With every picture left out, give the data below back exactly.

Rendered images with source text
________________________

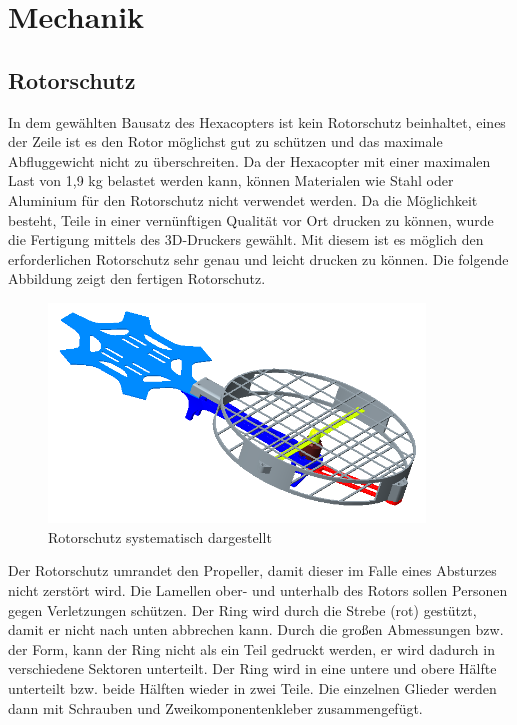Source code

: \chapter{Mechanik}

\renewcommand{\kapitelautor}{Autor: Alexander Punz}

\section{Rotorschutz}
In dem gewählten Bausatz des Hexacopters ist kein Rotorschutz beinhaltet, eines der Zeile ist es den Rotor möglichst gut zu schützen und das maximale Abfluggewicht nicht zu überschreiten. Da der Hexacopter mit einer maximalen Last von 1,9 kg belastet werden kann, können Materialen wie Stahl oder Aluminium für den Rotorschutz nicht verwendet werden. 
Da die Möglichkeit besteht, Teile in einer vernünftigen Qualität vor Ort drucken zu können, wurde die Fertigung mittels des 3D-Druckers gewählt. Mit diesem ist es möglich den erforderlichen Rotorschutz sehr genau und leicht drucken zu können. 
Die folgende Abbildung zeigt den fertigen Rotorschutz.

\begin{figure}[tbh]
\begin{centering}
\includegraphics[width = 100mm]{Bilder/rotorschutz_zusammenbau}
\par\end{centering}
\caption{Rotorschutz systematisch dargestellt}
\label{Rotorschutz}
\end{figure}

Der Rotorschutz umrandet den Propeller, damit dieser im Falle eines Absturzes nicht zerstört wird. Die Lamellen ober- und unterhalb des Rotors sollen Personen gegen Verletzungen schützen. 
Der Ring wird durch die Strebe (rot) gestützt, damit er nicht nach unten abbrechen kann. 
Durch die großen Abmessungen bzw. der Form, kann der Ring nicht als ein Teil gedruckt werden, er wird dadurch in verschiedene Sektoren unterteilt. Der Ring wird in eine untere und obere Hälfte unterteilt bzw. beide Hälften wieder in zwei Teile. Die einzelnen Glieder werden dann mit Schrauben und Zweikomponentenkleber zusammengefügt. 

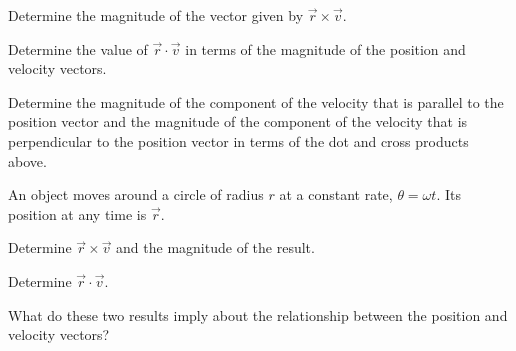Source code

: \begin{problem}
\begin{subproblem}
    \vfill

  \item Determine the magnitude of the vector given by
    $\vec{r}\times\vec{v}$.

    \vfill

  \item Determine the value of $\vec{r}\cdot\vec{v}$ in terms of the
    magnitude of the position and velocity vectors.

    \vfill

  \item Determine the magnitude of the component of the velocity that
    is parallel to the position vector and the magnitude of the
    component of the velocity that is perpendicular to the position
    vector in terms of the dot and cross products above.

    \vfill

  \end{subproblem}
  \clearpage
\item An object moves around a circle of radius $r$  at a constant
  rate, $\theta=\omega t$. Its position at any time is $\vec{r}$.
  \begin{subproblem}
  \item Determine $\vec{r}\times\vec{v}$ and the magnitude of the
    result.

    \vfill

  \item Determine  $\vec{r}\cdot\vec{v}$.

    \vfill

  \item What do these two results imply about the relationship between
    the position and velocity vectors?

    \vfill

  \end{subproblem}
\end{problem}

\postClass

________________________

Result for this exercise:
Source code

: \chapter{Mechanik}

\renewcommand{\kapitelautor}{Autor: Alexander Punz}

\section{Rotorschutz}
In dem gewählten Bausatz des Hexacopters ist kein Rotorschutz beinhaltet, eines der Zeile ist es den Rotor möglichst gut zu schützen und das maximale Abfluggewicht nicht zu überschreiten. Da der Hexacopter mit einer maximalen Last von 1,9 kg belastet werden kann, können Materialen wie Stahl oder Aluminium für den Rotorschutz nicht verwendet werden. 
Da die Möglichkeit besteht, Teile in einer vernünftigen Qualität vor Ort drucken zu können, wurde die Fertigung mittels des 3D-Druckers gewählt. Mit diesem ist es möglich den erforderlichen Rotorschutz sehr genau und leicht drucken zu können. 
Die folgende Abbildung zeigt den fertigen Rotorschutz.

\begin{figure}[tbh]
\begin{centering}
\includegraphics[width = 100mm]{Bilder/rotorschutz_zusammenbau}
\par\end{centering}
\caption{Rotorschutz systematisch dargestellt}
\label{Rotorschutz}
\end{figure}

Der Rotorschutz umrandet den Propeller, damit dieser im Falle eines Absturzes nicht zerstört wird. Die Lamellen ober- und unterhalb des Rotors sollen Personen gegen Verletzungen schützen. 
Der Ring wird durch die Strebe (rot) gestützt, damit er nicht nach unten abbrechen kann. 
Durch die großen Abmessungen bzw. der Form, kann der Ring nicht als ein Teil gedruckt werden, er wird dadurch in verschiedene Sektoren unterteilt. Der Ring wird in eine untere und obere Hälfte unterteilt bzw. beide Hälften wieder in zwei Teile. Die einzelnen Glieder werden dann mit Schrauben und Zweikomponentenkleber zusammengefügt. 

Source code

: \begin{problem}
\begin{subproblem}
    \vfill

  \item Determine the magnitude of the vector given by
    $\vec{r}\times\vec{v}$.

    \vfill

  \item Determine the value of $\vec{r}\cdot\vec{v}$ in terms of the
    magnitude of the position and velocity vectors.

    \vfill

  \item Determine the magnitude of the component of the velocity that
    is parallel to the position vector and the magnitude of the
    component of the velocity that is perpendicular to the position
    vector in terms of the dot and cross products above.

    \vfill

  \end{subproblem}
  \clearpage
\item An object moves around a circle of radius $r$  at a constant
  rate, $\theta=\omega t$. Its position at any time is $\vec{r}$.
  \begin{subproblem}
  \item Determine $\vec{r}\times\vec{v}$ and the magnitude of the
    result.

    \vfill

  \item Determine  $\vec{r}\cdot\vec{v}$.

    \vfill

  \item What do these two results imply about the relationship between
    the position and velocity vectors?

    \vfill

  \end{subproblem}
\end{problem}

\postClass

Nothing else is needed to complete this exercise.